На улице Грушевского в Киеве пока спокойно. Насколько спокойно может быть в месте, где через каждые 40-50 метров баррикада, стоят сожженные машины и автобусы, а революционеры фотографируются рядом со следами от пуль на зданиях.
"Зажатый народ боится слово сказать. И вот тут вам пример, чтобы вы видели, как народ может подняться и сделать свое дело. Нельзя ведь молчать все время. Ведь есть предел устойчивости, терпению...", — рассказывает мой первый знакомый-радикал с Грушевского.
Его зовут Константин, радикалу почти 70 лет. Константина встречаю где-то в ста метрах от передовой, он греется возле импровизированной буржуйки — сваренной из нескольких металлических бочек. На Грушевского сейчас -20. "Я сюда пришел поддержать боевой дух у ребят, здесь и внуки мои, и дети", — говорит он. И просит передать всем белорусам соболезнования по поводу смерти Михаила Жизневского.
"Он также положил голову за нашу свободу... Но знаете, если бы эта кровь не пролилась, может и не получилось бы у нас ничего. Очищение нации всегда происходит через пролитие крови. Это классика".
Константин говорит, что пролитая на Грушевского кровь и смерти активистов — все это было необходимо для победы.
Возле баррикад рядом с Кабмином и стадионом "Динамо" имени Лобановского сейчас людей не меньше, чем на Майдане. Каждый второй вооружен куском арматуры, металлической трубы, бейсбольной битой (говорят, большой дефицит сейчас в киевских спортивных магазинах) или простой деревянной дубиной. Сюда приходят даже целыми семьями вместе с детьми — когда еще увидишь такое в самом центре европейской столицы.
Но на передовую, к рядам тлеющих покрышек, пускают только своих проверенных бойцов и журналистов. Там стоят ящики с "коктейлями Молотова", рогатки и катапульты, здесь и правда опасно — пластиковые пули не убивают, но покалечить могут сильно. Медикам приходится работать все время, несмотря на якобы перемирие.

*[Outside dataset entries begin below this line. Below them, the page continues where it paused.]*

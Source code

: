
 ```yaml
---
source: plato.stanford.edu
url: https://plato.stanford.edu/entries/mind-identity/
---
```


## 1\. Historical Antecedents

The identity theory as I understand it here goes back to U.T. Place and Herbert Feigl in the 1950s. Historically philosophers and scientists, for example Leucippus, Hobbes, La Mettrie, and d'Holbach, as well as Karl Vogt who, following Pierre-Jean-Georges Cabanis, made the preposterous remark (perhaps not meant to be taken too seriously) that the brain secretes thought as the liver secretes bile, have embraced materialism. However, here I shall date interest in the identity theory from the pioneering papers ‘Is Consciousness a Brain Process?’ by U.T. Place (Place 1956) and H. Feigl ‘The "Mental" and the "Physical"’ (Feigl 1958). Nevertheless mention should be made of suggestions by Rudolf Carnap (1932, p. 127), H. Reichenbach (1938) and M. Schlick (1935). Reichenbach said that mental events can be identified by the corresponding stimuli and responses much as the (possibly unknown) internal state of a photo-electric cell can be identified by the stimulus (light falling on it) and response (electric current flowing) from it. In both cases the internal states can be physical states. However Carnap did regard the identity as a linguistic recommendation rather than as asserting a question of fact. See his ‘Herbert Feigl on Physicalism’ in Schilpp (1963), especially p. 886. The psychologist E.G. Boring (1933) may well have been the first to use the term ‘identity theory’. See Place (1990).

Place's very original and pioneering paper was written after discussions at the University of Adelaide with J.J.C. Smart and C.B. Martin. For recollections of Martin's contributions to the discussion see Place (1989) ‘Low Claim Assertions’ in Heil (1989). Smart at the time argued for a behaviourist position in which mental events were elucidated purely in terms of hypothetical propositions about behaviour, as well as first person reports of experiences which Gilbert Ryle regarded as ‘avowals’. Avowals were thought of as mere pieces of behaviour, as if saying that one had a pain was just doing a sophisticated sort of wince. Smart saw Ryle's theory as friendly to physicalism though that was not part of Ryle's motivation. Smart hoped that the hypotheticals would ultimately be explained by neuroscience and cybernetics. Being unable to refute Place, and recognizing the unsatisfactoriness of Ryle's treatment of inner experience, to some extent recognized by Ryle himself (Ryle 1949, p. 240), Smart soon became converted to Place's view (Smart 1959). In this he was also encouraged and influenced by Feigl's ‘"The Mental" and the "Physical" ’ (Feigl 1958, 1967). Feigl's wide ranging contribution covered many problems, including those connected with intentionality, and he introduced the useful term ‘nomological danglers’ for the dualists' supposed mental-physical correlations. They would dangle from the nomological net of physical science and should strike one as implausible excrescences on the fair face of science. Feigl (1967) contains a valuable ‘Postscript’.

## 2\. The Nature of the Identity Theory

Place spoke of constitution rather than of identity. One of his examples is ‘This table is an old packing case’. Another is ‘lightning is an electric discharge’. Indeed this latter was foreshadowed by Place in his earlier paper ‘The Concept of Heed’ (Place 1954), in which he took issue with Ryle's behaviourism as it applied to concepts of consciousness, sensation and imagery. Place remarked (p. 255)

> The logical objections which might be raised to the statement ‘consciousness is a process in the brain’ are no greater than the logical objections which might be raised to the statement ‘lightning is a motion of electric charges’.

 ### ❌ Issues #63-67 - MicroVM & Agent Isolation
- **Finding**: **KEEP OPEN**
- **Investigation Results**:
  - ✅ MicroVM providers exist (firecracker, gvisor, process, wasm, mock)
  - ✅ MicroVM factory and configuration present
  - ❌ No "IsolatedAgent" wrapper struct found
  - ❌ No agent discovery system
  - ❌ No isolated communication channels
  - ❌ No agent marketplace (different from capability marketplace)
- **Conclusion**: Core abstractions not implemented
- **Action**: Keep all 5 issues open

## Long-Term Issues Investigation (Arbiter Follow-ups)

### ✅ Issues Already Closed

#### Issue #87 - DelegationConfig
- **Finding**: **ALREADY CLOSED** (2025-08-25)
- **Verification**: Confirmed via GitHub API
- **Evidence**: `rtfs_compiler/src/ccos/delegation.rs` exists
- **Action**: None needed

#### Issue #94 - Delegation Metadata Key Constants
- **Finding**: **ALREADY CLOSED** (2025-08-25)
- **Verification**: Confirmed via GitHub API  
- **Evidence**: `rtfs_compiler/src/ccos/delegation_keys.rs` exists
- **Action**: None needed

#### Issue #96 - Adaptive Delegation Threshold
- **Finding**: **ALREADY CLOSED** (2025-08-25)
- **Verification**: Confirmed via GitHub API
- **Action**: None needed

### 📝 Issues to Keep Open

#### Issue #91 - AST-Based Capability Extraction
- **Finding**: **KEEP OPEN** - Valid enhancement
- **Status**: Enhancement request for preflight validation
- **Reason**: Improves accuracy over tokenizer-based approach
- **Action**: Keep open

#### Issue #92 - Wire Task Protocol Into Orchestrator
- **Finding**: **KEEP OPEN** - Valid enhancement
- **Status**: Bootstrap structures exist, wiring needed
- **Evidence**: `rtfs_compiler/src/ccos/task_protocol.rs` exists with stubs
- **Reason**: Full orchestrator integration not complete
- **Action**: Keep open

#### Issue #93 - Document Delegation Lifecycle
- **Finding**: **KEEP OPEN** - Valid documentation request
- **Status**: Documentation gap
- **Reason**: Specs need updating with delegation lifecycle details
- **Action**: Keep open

"Они хотят, чтобы мы ушли в партизаны. Не дождутся, мы будем воевать открыто", — слышу от парня в почерневшем от резиновой копоти некогда белом шлеме. Руки перемотаны то ли бинтами, то ли тряпками. Говорит, что кисти пожег "коктейлями" — разливаются. Рассказывать о себе и тем более представляться он отказывается. Революция хоть и продвинулась вперед, но пока не победила окончательно — все может произойти.
Как и когда она победит окончательно? Ответа на этот вопрос на Грушевского не слышу. Предложение Януковича перетасовать правительство и сделать премьером оппозиционера Яценюка концом революции здесь точно не считают. Мой уже хороший знакомый радикал Константин говорит, что надо ждать внеочередного заседания Рады и "сделать все законным путем".
"Наш президент — он наперсточник. Верить ему нельзя, однозначно. Но вот во вторник состоится заседание Рады. И надо перетянуть на свою сторону регионалов. Они уже колеблются. Надо все сделать законным путем", — говорит мне улыбчивый дедушка Константин и идет в сторону рядов "Беркута", где его внуки разливают бензин в только что привезенную партию пустых стеклянных бутылок.
"Внукам надо помочь, без драки законного пути не получится", — добавляет он.
Возвращаюсь на Майдан, навстречу мне активисты волокут картонные коробки с бутербродами, идут медики с носилками, крепкие парни в респираторах тащат мешки, полные дубин и арматуры. Очевидно, что на Грушевского этим людям намного интереснее, чем на опустевшем Майдане с его выступлениями оппозиции, молитвами и пением гимна. За два месяца бездействия все это опостылело революционерам чуть ли не так же, как президентство Януковича.